Child support is a monthly payment a parent makes to help cover the costs of raising a child. Both parents, however, remain financially responsible for the child. The parent with primary physical custody, who cares for a child most of the time, tends to receive the child support payments. This is because the law assumes that this parent already spends money directly on the child. The parent with less parenting time usually makes the payments.
Typically, parents must pay child support until the child is 18, but there are some exceptions. Payments are cut short when a child becomes emancipated. On the other hand, a court could order parents to support a disabled child for a longer time. Also, payments could continue until the child reaches 20 if this child is still attending high school.
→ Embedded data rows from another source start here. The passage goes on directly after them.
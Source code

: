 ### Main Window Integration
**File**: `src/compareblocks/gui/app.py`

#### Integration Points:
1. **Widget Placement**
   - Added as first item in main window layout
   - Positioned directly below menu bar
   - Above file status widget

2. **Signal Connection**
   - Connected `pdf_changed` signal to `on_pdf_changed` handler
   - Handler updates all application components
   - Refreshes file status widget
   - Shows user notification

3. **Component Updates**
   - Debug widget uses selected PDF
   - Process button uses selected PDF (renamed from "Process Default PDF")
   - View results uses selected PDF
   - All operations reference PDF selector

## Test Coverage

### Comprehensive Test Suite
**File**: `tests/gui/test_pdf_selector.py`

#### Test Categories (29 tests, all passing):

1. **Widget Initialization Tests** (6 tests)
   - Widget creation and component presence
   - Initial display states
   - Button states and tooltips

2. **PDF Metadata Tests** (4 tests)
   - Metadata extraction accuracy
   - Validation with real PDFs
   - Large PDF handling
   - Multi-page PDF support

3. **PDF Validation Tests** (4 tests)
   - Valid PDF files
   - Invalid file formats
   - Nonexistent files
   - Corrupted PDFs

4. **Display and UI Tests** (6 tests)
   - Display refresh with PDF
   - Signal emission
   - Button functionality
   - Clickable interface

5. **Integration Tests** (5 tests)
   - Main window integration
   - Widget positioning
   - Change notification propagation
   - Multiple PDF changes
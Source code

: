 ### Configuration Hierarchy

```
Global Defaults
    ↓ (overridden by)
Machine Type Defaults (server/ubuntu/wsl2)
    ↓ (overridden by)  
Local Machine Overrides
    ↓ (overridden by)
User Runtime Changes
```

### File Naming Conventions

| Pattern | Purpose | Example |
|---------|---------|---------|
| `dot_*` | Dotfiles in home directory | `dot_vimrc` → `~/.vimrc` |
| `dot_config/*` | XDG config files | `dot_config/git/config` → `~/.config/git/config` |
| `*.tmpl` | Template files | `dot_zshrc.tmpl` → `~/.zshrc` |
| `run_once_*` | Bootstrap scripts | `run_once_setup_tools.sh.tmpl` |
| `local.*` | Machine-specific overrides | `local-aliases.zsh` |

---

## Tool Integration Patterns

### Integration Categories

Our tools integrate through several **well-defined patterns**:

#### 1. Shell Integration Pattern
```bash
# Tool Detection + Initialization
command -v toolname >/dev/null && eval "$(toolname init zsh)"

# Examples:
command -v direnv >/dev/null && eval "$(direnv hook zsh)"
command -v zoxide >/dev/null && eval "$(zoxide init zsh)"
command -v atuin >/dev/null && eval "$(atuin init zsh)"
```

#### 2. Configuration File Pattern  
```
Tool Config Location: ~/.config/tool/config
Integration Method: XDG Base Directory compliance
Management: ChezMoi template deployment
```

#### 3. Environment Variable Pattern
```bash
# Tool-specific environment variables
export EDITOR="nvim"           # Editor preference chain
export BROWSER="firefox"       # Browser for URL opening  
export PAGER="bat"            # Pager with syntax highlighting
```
The payment amount depends on Minnesota child support guidelines. The guidelines are based primarily on the number of children who need support and the income of both parents. Within those parameters, however, there is some flexibility to account for the child’s reasonable needs, the paying parent’s ability to provide support, and for particular custody arrangements.
The guidelines are simply a fee schedule of basic child support obligations. Although the state presumes that the number given by the guidelines is the appropriate amount of child support, a judge could deviate from the guidelines – in other words, increase or decrease the amount of support – upon finding that it is in the child’s best interest to do so and after considering the following factors:
Additionally, parents may be entitled to adjustments to the amount of support based on parenting time and childcare payments. Likewise, coverage for other expenses – for childcare or private school, for example – may be added to the support obligation. The child’s health insurance is another expense that one or both of the parents must pay.
Even with these extra deductions and costs, you can still estimate your fair share of support. To help you, the Minnesota Department of Human Services provides a child support calculator, a child support guidelines worksheet, and instructions for computing child support.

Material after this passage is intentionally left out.